The performance was a far cry from his previous outing, when he turned in a nightmare fourth inning against the Pirates and allowed all five of his earned runs. And there was, too, his early season struggles— marked by an inability to pitch a clean first inning.
“We were timing him a little bit in-between pitches,” manager Mickey Callaway said. “He’s throwing every pitch in like seven seconds. That’s just off the charts quick in-between [pitches]. That’s what you want to do when you’re going and rolling and going good. But if you throw a couple balls, you need to back up, regroup and he’s really identifying that well.”
It mostly worked in the second inning, when Matz allowed a leadoff walk — Garrett Cooper, who later scored — but gave up just the one run. Granted, he was helped when two runners were thrown out, but Matz’s ability to induce a ground ball with a runner on third that resulted in an out at the plate was crucial.
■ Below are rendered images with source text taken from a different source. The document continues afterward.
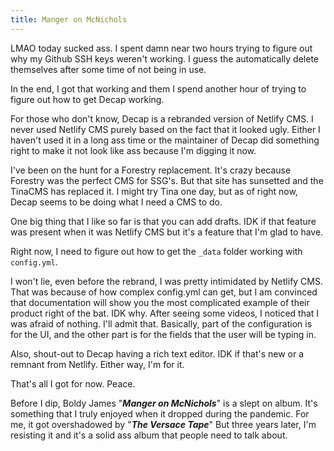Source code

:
 ```yaml
---
title: Manger on McNichols
---
```

LMAO today sucked ass. I spent damn near two hours trying to figure out why my Github SSH keys weren't working. I guess the automatically delete themselves after some time of not being in use. 

In the end, I got that working and them I spend another hour of trying to figure out how to get Decap working. 

For those who don't know, Decap is a rebranded version of Netlify CMS. I never used Netlify CMS purely based on the fact that it looked ugly. Either I haven't used it in a long ass time or the maintainer of Decap did something right to make it not look like ass because I'm digging it now. 

I've been on the hunt for a Forestry replacement. It's crazy because Forestry was the perfect CMS for SSG's. But that site has sunsetted and the TinaCMS has replaced it. I might try Tina one day, but as of right now, Decap seems to be doing what I need a CMS to do. 

One big thing that I like so far is that you can add drafts. IDK if that feature was present when it was Netlify CMS but it's a feature that I'm glad to have. 

Right now, I need to figure out how to get the `_data` folder working with `config.yml`.

I won't lie, even before the rebrand, I was pretty intimidated by Netlify CMS. That was because of how complex config.yml can get, but I am convinced that documentation will show you the most complicated example of their product right of the bat. IDK why. After seeing some videos, I noticed that I was afraid of nothing. I'll admit that. Basically, part of the configuration is for the UI, and the other part is for the fields that the user will be typing in. 

Also, shout-out to Decap having a rich text editor. IDK if that's new or a remnant from Netlify. Either way, I'm for it. 

That's all I got for now. Peace.

Before I dip, Boldy James "***Manger on McNichols***" is a slept on album. It's something that I truly enjoyed when it dropped during the pandemic. For me, it got overshadowed by "***The Versace Tape***" But three years later, I'm resisting it and it's a solid ass album that people need to talk about.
Matz had both of his walks in that inning.
“Really throughout the game I was just trying to be mindful of still working quick, but just taking a second every once in a while, and not throw a bad pitch just because I’m just rushing instead of taking my time, and really just focusing on executing a pitch,” Matz said. “It was definitely a conscious effort and also the heat, the humidity actually played in my favor there because I couldn’t rush. I had to take my time, going to the rosin bag and stuff. Honestly, that helped as well.”
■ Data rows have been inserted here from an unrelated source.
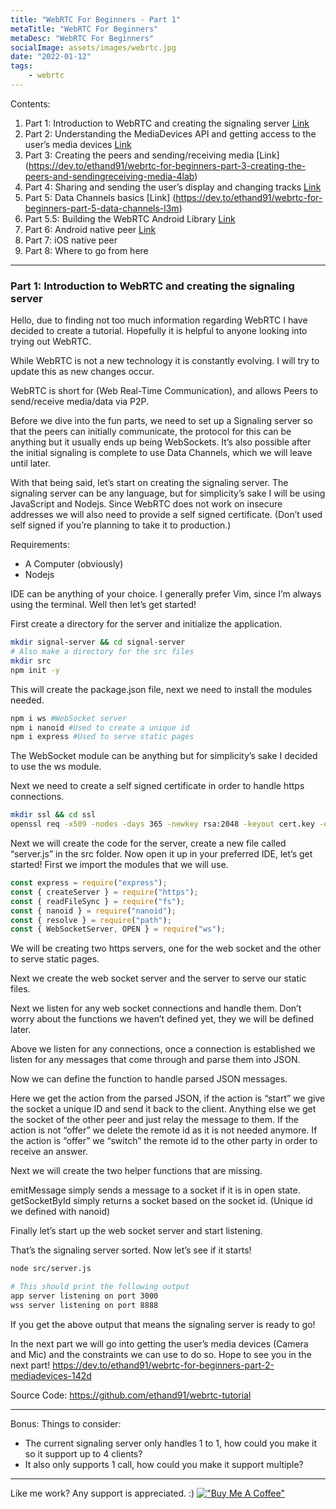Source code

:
 ```yaml
---
title: "WebRTC For Beginners - Part 1"
metaTitle: "WebRTC For Beginners"
metaDesc: "WebRTC For Beginners"
socialImage: assets/images/webrtc.jpg
date: "2022-01-12"
tags:
	- webrtc
---
```


Contents:

1. Part 1: Introduction to WebRTC and creating the signaling server [Link](https://dev.to/ethand91/webrtc-for-beginners-1l14)
2. Part 2: Understanding the MediaDevices API and getting access to the user’s media devices [Link](https://dev.to/ethand91/webrtc-for-beginners-part-2-mediadevices-142d)
3. Part 3: Creating the peers and sending/receiving media [Link] (https://dev.to/ethand91/webrtc-for-beginners-part-3-creating-the-peers-and-sendingreceiving-media-4lab)
4. Part 4: Sharing and sending the user’s display and changing tracks [Link](https://dev.to/ethand91/webrtc-for-beginners-part-4-screen-share-42p6)
5. Part 5: Data Channels basics [Link] (https://dev.to/ethand91/webrtc-for-beginners-part-5-data-channels-l3m)
6. Part 5.5: Building the WebRTC Android Library [Link](https://dev.to/ethand91/webrtc-for-beginners-part-55-building-the-webrtc-android-library-e8l)
7. Part 6: Android native peer [Link](https://dev.to/ethand91/webrtc-for-beginners-part-6-android-231l)
8. Part 7: iOS native peer
9. Part 8: Where to go from here

---

### Part 1: Introduction to WebRTC and creating the signaling server

Hello, due to finding not too much information regarding WebRTC I have decided to create a tutorial. Hopefully it is helpful to anyone looking into trying out WebRTC.

While WebRTC is not a new technology it is constantly evolving. I will try to update this as new changes occur.

WebRTC is short for (Web Real-Time Communication), and allows Peers to send/receive media/data via P2P.

Before we dive into the fun parts, we need to set up a Signaling server so that the peers can initially communicate, the protocol for this can be anything but it usually ends up being WebSockets. It’s also possible after the initial signaling is complete to use Data Channels, which we will leave until later.

With that being said, let’s start on creating the signaling server.
The signaling server can be any language, but for simplicity’s sake I will be using JavaScript and Nodejs.
Since WebRTC does not work on insecure addresses we will also need to provide a self signed certificate. (Don’t used self signed if you’re planning to take it to production.)

Requirements:

- A Computer (obviously)
- Nodejs

IDE can be anything of your choice. I generally prefer Vim, since I’m always using the terminal.
Well then let’s get started!

First create a directory for the server and initialize the application.

```bash
mkdir signal-server && cd signal-server
# Also make a directory for the src files
mkdir src
npm init -y
```

This will create the package.json file, next we need to install the modules needed.

```bash
npm i ws #WebSocket server
npm i nanoid #Used to create a unique id
npm i express #Used to serve static pages
```

The WebSocket module can be anything but for simplicity’s sake I decided to use the ws module.

Next we need to create a self signed certificate in order to handle https connections.

```bash
mkdir ssl && cd ssl
openssl req -x509 -nodes -days 365 -newkey rsa:2048 -keyout cert.key -out cert.pem
```

Next we will create the code for the server, create a new file called “server.js” in the src folder.
Now open it up in your preferred IDE, let’s get started!
First we import the modules that we will use.

```javascript
const express = require("express");
const { createServer } = require("https");
const { readFileSync } = require("fs");
const { nanoid } = require("nanoid");
const { resolve } = require("path");
const { WebSocketServer, OPEN } = require("ws");
```

We will be creating two https servers, one for the web socket and the other to serve static pages.

Next we create the web socket server and the server to serve our static files.

Next we listen for any web socket connections and handle them. Don’t worry about the functions we haven’t defined yet, they we will be defined later.

Above we listen for any connections, once a connection is established we listen for any messages that come through and parse them into JSON.

Now we can define the function to handle parsed JSON messages.

Here we get the action from the parsed JSON, if the action is “start” we give the socket a unique ID and send it back to the client.
Anything else we get the socket of the other peer and just relay the message to them.
If the action is not “offer” we delete the remote id as it is not needed anymore. If the action is “offer” we “switch” the remote id to the other party in order to receive an answer.

Next we will create the two helper functions that are missing.

emitMessage simply sends a message to a socket if it is in open state.
getSocketById simply returns a socket based on the socket id. (Unique id we defined with nanoid)

Finally let’s start up the web socket server and start listening.

That’s the signaling server sorted.
Now let’s see if it starts!

```bash
node src/server.js

# This should print the following output
app server listening on port 3000
wss server listening on port 8888
```

If you get the above output that means the signaling server is ready to go!

In the next part we will go into getting the user’s media devices (Camera and Mic) and the constraints we can use to do so.
Hope to see you in the next part!
https://dev.to/ethand91/webrtc-for-beginners-part-2-mediadevices-142d

Source Code: https://github.com/ethand91/webrtc-tutorial

---

Bonus: Things to consider:

- The current signaling server only handles 1 to 1, how could you make it so it support up to 4 clients?
- It also only supports 1 call, how could you make it support multiple?

---

Like me work? Any support is appreciated. :)
[!["Buy Me A Coffee"](https://www.buymeacoffee.com/assets/img/custom_images/orange_img.png)](https://www.buymeacoffee.com/ethand9999)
Callaway pointed to the fifth inning as a sign of Matz’s improvement. On the outside, it didn’t look like much: Matz retired the bottom of the order and leadoff hitter with little to-do. But what Callaway saw was Matz getting behind on the opposing pitcher, Jordan Yamamoto (.077 average going into Wednesday and no walks). The first three pitches were either out of the strike zone or borderline, though Yamamoto fouled off one, and instead of charging ahead, Matz “stood back off the mound, grabbed the rosin, regrouped himself and ended up striking him out with some pretty good fastballs,” Callaway said. “He’s continuing to understand that he needs to focus on the next pitch.”
Matz seemed reinvigorated by the team’s recent success. The Mets are three games over .500, a complete psychological overhaul from where they were a month ago, and this upcoming stretch could mean everything. After feasting on mediocre teams during this winning patch, they’ll face the Nationals and Braves. And despite the firepower on both those teams, this rotation — Matz included — makes continued success feasible.
“It’s real exciting,” Matz said. I think it’s a motivator for me just seeing what [my teammates] do. I just want to build off that and keep the ball rolling here. I think we’ve got something good going on and, that said, we’re going to stay level and keep going after it.”
Slow down, settle down and then attack. It's what worked for him.